広島の原爆ドームは日本国内にある世界遺産の1つです。今回は原爆ドームの概要と併せて回りたい周辺の平和スポットについてご紹介します。
原爆ドームってどんなところ?
広島県広島市にある「原爆ドーム」は、被爆の惨状を今に伝える貴重な建物です。人類の繁栄と破滅の分岐点を露呈し、世界恒久平和と核兵器廃絶を願ってメッセージを発信し続けています。現在、敷地内は立ち入り禁止のため、柵の外側からのみ見学できます。
かつては近代化に貢献した文化的施設
原爆ドームは、もともと産業推奨、文化復興を目的として、1915年4月に広島物産陳列館として竣工された建物です。県内の物産や他府県から収集した参考品、取引に関する書籍類などが並べられていました。当時の広島は近代工業の発達により賑わいのある街並みでしたが、都市部はまだ木造2階建てが主流でした。この広島物産陳列館はヨーロッパ様式のレンガ造り建築で、全体は3階建て、正面中央部分には5階建ての階段室、その上に銅板の楕円形ドームが設置されていました。その革新的な建造物に人々は驚嘆し、広島の名所の1つであったといわれています。
原爆投下から現在まで
昭和20年(1945年)8月6日、一発の原子爆弾が投下され広島市街の建物は一瞬にして倒壊。辺りは跡形もなく焼けてしまいました。

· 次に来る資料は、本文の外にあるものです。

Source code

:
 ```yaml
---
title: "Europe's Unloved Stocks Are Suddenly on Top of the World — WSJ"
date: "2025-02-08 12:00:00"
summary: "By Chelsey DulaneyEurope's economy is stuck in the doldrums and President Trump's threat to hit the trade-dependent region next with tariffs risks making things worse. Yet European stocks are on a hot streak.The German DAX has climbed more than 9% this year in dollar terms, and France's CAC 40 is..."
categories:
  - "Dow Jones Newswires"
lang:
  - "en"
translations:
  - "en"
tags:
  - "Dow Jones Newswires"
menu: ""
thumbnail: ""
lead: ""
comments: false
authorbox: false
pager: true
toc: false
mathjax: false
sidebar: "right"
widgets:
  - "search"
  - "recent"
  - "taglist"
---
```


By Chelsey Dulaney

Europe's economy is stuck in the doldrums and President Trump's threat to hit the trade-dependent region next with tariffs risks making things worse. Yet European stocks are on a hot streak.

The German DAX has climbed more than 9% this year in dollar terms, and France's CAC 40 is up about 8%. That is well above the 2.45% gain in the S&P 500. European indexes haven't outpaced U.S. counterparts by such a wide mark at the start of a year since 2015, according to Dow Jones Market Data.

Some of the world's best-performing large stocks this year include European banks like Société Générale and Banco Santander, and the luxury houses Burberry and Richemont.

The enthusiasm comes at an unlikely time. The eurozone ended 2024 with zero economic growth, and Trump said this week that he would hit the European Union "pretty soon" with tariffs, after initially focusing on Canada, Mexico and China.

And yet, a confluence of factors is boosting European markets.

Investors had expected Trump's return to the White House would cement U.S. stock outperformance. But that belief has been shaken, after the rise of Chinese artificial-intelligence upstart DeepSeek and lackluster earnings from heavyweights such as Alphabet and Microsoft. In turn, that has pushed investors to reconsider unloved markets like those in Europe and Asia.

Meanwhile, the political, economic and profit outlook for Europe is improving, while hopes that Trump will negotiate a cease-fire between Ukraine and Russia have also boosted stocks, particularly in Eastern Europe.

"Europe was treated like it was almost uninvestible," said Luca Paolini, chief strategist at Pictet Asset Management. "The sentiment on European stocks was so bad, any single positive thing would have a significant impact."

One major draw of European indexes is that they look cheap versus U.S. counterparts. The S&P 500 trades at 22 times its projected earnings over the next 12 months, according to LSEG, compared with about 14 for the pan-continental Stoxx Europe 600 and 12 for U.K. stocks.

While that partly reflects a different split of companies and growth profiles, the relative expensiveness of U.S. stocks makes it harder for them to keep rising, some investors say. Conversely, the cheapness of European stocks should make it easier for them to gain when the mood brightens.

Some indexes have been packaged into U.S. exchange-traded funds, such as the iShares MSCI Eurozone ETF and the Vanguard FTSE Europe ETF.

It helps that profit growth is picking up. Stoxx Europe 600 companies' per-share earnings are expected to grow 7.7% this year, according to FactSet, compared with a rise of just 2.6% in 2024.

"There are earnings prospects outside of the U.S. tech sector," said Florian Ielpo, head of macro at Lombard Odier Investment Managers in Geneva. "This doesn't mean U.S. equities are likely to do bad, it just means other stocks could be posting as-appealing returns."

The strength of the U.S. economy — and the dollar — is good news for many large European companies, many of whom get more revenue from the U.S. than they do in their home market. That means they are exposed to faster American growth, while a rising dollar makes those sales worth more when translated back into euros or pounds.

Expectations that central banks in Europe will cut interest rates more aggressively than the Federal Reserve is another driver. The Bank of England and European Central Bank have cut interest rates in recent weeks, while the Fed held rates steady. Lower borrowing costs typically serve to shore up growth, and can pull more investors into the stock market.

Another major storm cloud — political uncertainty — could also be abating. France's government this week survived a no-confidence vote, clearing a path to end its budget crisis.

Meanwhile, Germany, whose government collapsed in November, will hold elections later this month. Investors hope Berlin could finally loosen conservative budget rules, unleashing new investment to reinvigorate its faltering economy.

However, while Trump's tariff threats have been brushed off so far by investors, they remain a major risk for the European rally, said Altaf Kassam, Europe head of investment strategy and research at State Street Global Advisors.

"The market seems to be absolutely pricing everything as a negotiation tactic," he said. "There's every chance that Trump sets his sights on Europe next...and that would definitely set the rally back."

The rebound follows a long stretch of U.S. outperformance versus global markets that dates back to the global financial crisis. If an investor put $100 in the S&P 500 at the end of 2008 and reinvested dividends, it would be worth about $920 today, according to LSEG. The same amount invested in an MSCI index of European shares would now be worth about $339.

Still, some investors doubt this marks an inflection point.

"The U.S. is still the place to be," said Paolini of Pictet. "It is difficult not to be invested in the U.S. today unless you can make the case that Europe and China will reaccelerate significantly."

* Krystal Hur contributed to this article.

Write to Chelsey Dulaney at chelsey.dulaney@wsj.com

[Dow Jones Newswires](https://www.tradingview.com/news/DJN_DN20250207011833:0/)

原爆ドームから爆心地までの距離は南東約160mでした。凄まじい爆風と熱線により館内にいた職員たちは全員即死、建物は火を噴きだして全焼しました。しかし、厚い壁や鉄骨のドーム部分などは奇跡的に倒壊を免れました。それは、上方からの爆風がほぼ垂直に下方に働いたことが理由だと推測されています。鉄骨がむき出しとなった姿は、誰が名付けたわけでもなく、いつしか「原爆ドーム」と呼ばれるようになりました。
悲惨な記憶を思い起こさせる建物を残すことには賛否両論ありましたが、広島市の募金活動などによって補修・保存が行われ、平成8年(1996年)12月に世界遺産に登録されました。決して恨みの遺物ではなく、世界平和と核兵器撲滅への願い、人類懺悔の象徴を目的として存在しています。
併せて回るべき「広島平和記念公園」
原爆ドームの南側に位置する「広島平和記念公園」は併せて巡りたい平和的スポットです。園内には当時を知るための資料館、祈りをささげるための記念碑などが点在しています。
広島平和記念資料館
「広島平和記念資料館」は、核兵器廃絶と世界恒久平和の実現を目指して設立されました。本館と東館に分かれており、被害者の遺品や写真・資料の展示を中心に、原爆投下前後の広島の変遷などを知ることができます。
※2017年10月現在、リニューアル工事中のため本館は2018年7月まで閉館予定。本館展示内容の一部を東館1階の企画展示室で展示。
原爆死没者慰霊碑(広島平和都市記念碑)
「原爆死没者慰霊碑」は平和都市の再建を念願して建立された記念碑です。碑には「安らかに眠って下さい 過ちは繰返しませぬから」と刻まれています。中央部分の石室には、国籍に関わらず亡くなった原爆被爆者の名簿が納められています。
平和の鐘
「平和の鐘」は、原爆被災者広島悲願結晶の会によって設置されたオブジェです。その鐘の表面には国境のない世界地図、撞座(鐘を棒で突く部分)には原子力マークが施され、「世界はひとつ」「原水爆禁止」という強い思いが込められています。原子力マークの内側には、突く人の心を映し出す鏡が入れられています。
広島空港から原爆ドームへのアクセス
空港リムジンバス(広島バスセンター行)に乗車し、「広島バスセンター」にて下車。そこから徒歩約5分。(所要時間約60分)
※広島駅行の空港リムジンバスを利用した場合「広島駅新幹線口」にて下車、「広島駅(南口)」から電車またはバスでアクセスできます。
さいごに
原爆投下によって未曽有の大惨事を経験したのは、世界で唯一日本だけです。建物内部がむき出しになった原爆ドームは、被爆の惨状を世界に投げかける貴重な世界遺産です。さらなる世界平和を願い、原爆ドームに足を運んでみるのもよいのではないでしょうか。